What is needed
Restate word for word the lines from the one containing "subtype of $T$" through the end of the listing below, with both ends included.

Data to examine
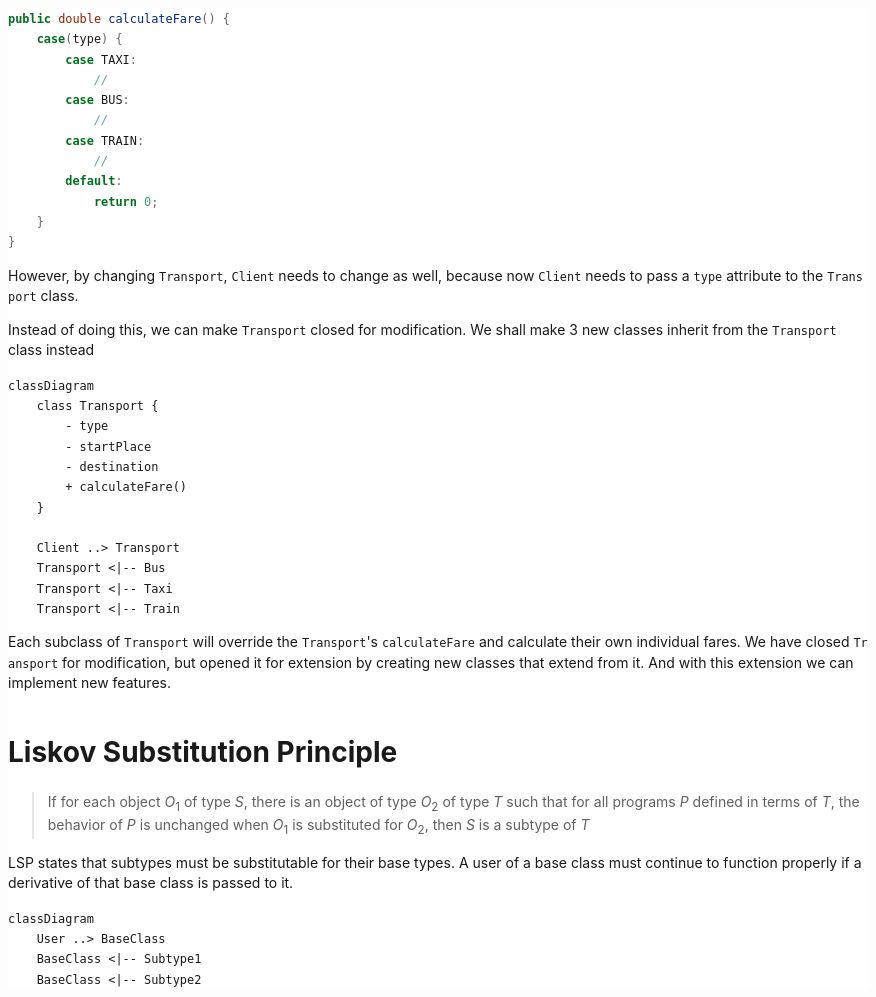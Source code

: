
 ```java
public double calculateFare() {
    case(type) {
        case TAXI:
            //
        case BUS:
            //
        case TRAIN:
            //
        default:
            return 0;
    }
}
```

However, by changing `Transport`, `Client` needs to change as well, because now `Client` needs to pass a `type` attribute to the `Transport` class. 

Instead of doing this, we can make `Transport` closed for modification. We shall make 3 new classes inherit from the `Transport` class instead

```mermaid
classDiagram
    class Transport {
        - type
        - startPlace
        - destination
        + calculateFare()
    }

    Client ..> Transport
    Transport <|-- Bus
    Transport <|-- Taxi
    Transport <|-- Train
```

Each subclass of `Transport` will override the `Transport`'s `calculateFare` and calculate their own individual fares. We have closed `Transport` for modification, but opened it for extension by creating new classes that extend from it. And with this extension we can implement new features.

# Liskov Substitution Principle

> If for each object $O_1$ of type $S$, there is an object of type $O_2$ of type $T$ such that for all programs $P$ defined in terms of $T$, the behavior of $P$ is unchanged when $O_1$ is substituted for $O_2$, then $S$ is a subtype of $T$

LSP states that subtypes must be substitutable for their base types. A user of a base class must continue to function properly if a derivative of that base class is passed to it. 

```mermaid
classDiagram
    User ..> BaseClass
    BaseClass <|-- Subtype1
    BaseClass <|-- Subtype2
```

Answer space
> If for each object $O_1$ of type $S$, there is an object of type $O_2$ of type $T$ such that for all programs $P$ defined in terms of $T$, the behavior of $P$ is unchanged when $O_1$ is substituted for $O_2$, then $S$ is a subtype of $T$

LSP states that subtypes must be substitutable for their base types. A user of a base class must continue to function properly if a derivative of that base class is passed to it. 

```mermaid
classDiagram
    User ..> BaseClass
    BaseClass <|-- Subtype1
    BaseClass <|-- Subtype2
```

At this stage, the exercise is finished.